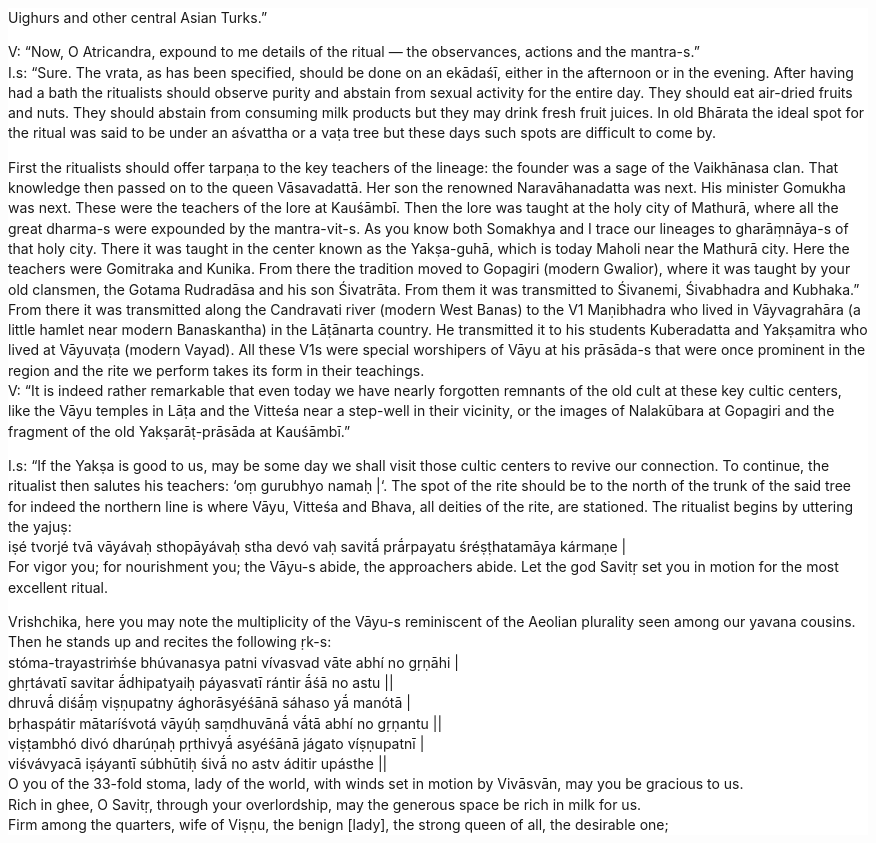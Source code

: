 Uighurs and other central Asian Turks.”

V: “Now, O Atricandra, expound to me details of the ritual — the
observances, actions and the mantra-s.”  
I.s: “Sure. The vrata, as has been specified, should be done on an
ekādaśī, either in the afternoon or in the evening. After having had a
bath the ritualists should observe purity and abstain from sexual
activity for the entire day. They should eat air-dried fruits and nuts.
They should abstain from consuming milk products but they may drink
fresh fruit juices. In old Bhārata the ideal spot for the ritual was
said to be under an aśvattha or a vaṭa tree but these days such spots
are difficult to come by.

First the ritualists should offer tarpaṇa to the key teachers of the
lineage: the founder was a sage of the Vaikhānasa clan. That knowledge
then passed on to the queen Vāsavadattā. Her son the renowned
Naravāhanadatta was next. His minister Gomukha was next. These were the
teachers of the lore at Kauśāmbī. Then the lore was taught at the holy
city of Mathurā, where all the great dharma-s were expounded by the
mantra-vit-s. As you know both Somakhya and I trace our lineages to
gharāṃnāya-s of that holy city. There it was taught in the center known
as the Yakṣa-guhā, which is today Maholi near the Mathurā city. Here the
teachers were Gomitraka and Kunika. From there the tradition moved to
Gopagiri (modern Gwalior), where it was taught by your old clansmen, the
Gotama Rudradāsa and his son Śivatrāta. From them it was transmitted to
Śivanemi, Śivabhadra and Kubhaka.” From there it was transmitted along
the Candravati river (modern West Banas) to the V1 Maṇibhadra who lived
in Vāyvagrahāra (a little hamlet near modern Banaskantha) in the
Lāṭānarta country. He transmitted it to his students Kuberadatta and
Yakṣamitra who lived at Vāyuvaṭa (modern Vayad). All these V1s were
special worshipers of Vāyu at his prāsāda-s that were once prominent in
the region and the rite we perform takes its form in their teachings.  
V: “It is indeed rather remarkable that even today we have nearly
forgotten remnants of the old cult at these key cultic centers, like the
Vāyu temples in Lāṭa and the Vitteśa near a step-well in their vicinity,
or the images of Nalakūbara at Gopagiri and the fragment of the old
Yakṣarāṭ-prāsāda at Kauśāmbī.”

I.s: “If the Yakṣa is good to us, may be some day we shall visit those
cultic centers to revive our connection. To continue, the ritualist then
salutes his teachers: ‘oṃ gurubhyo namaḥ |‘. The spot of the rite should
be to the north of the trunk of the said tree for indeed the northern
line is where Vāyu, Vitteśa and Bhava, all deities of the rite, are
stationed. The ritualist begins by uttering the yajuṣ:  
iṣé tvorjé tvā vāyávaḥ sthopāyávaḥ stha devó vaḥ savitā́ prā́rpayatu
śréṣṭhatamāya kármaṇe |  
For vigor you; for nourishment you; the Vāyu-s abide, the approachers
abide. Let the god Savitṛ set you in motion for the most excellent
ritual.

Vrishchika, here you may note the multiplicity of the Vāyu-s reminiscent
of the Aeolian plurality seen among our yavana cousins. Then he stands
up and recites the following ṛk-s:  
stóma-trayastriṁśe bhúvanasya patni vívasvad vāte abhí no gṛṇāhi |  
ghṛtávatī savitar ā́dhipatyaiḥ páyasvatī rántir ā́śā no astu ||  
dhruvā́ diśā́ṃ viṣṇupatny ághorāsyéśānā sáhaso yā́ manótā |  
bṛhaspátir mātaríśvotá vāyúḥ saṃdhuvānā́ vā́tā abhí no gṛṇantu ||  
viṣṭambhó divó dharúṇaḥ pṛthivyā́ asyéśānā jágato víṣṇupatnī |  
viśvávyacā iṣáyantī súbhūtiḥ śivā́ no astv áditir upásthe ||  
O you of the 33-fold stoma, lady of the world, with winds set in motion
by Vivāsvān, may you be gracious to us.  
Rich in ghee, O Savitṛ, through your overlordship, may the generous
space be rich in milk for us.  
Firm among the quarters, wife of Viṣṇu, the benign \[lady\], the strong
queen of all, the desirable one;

..............................

Print the material above word for word, first line through the line with "Naravāhanadatta was next.", and leave every picture out.

**EXPECTED OUTPUT:**
Source code

: Uighurs and other central Asian Turks.”

V: “Now, O Atricandra, expound to me details of the ritual — the
observances, actions and the mantra-s.”  
I.s: “Sure. The vrata, as has been specified, should be done on an
ekādaśī, either in the afternoon or in the evening. After having had a
bath the ritualists should observe purity and abstain from sexual
activity for the entire day. They should eat air-dried fruits and nuts.
They should abstain from consuming milk products but they may drink
fresh fruit juices. In old Bhārata the ideal spot for the ritual was
said to be under an aśvattha or a vaṭa tree but these days such spots
are difficult to come by.

First the ritualists should offer tarpaṇa to the key teachers of the
lineage: the founder was a sage of the Vaikhānasa clan. That knowledge
then passed on to the queen Vāsavadattā. Her son the renowned
Naravāhanadatta was next. His minister Gomukha was next. These were the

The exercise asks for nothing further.